[DATA FOR THIS EXERCISE Boundary: Start]

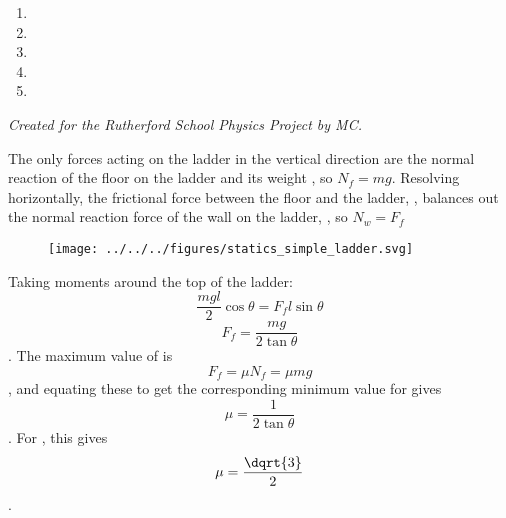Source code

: 
\begin{problem} 
{

\begin{enumerate}

\item {}
\item {}
\item {}
\item {}\correct
\item {}

\end{enumerate}
}
{\textit{Created for the Rutherford School Physics Project by MC.}}
{ The only forces acting on the ladder in the vertical direction are the normal reaction of the floor on the ladder  and its weight  , so $N_f = mg$. Resolving horizontally, the frictional force between the floor and the ladder,  , balances out the normal reaction force of the wall on the ladder,  , so $N_w = F_f$

\begin{figure}[h]
\centering
\texttt{[image: ../../../figures/statics\_simple\_ladder.svg]}
\caption{} \label{fig:statics_simple_ladder}
\end{figure}

Taking moments around the top of the ladder: \begin{equation*} \frac{mgl}{2}\cos\theta = F_f l \sin\theta\end{equation*}
\begin{equation*} F_f = \frac{mg}{2\tan\theta}\end{equation*}. The maximum value of  is \begin{equation*} F_f = \mu N_f = \mu mg\end{equation*}, and equating these to get the corresponding minimum value for \vari{\mu} gives \begin{equation*} \mu = \frac{1}{2\tan\theta}\end{equation*}. For , this gives \begin{equation*} \mu = \frac{\dqrt{3}}{2}\end{equation*}.
}
\end{problem}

[DATA FOR THIS EXERCISE Boundary: End]

When you repeat the data, keep it exact and drop every picture.

# [SOLUTION]
Source code

: 
\begin{problem} 
{

\begin{enumerate}

\item {}
\item {}
\item {}
\item {}\correct
\item {}

\end{enumerate}
}
{\textit{Created for the Rutherford School Physics Project by MC.}}
{ The only forces acting on the ladder in the vertical direction are the normal reaction of the floor on the ladder  and its weight  , so $N_f = mg$. Resolving horizontally, the frictional force between the floor and the ladder,  , balances out the normal reaction force of the wall on the ladder,  , so $N_w = F_f$

\begin{figure}[h]
\centering
\texttt{[image: ../../../figures/statics\_simple\_ladder.svg]}
\caption{} \label{fig:statics_simple_ladder}
\end{figure}

Taking moments around the top of the ladder: \begin{equation*} \frac{mgl}{2}\cos\theta = F_f l \sin\theta\end{equation*}
\begin{equation*} F_f = \frac{mg}{2\tan\theta}\end{equation*}. The maximum value of  is \begin{equation*} F_f = \mu N_f = \mu mg\end{equation*}, and equating these to get the corresponding minimum value for \vari{\mu} gives \begin{equation*} \mu = \frac{1}{2\tan\theta}\end{equation*}. For , this gives \begin{equation*} \mu = \frac{\dqrt{3}}{2}\end{equation*}.
}
\end{problem}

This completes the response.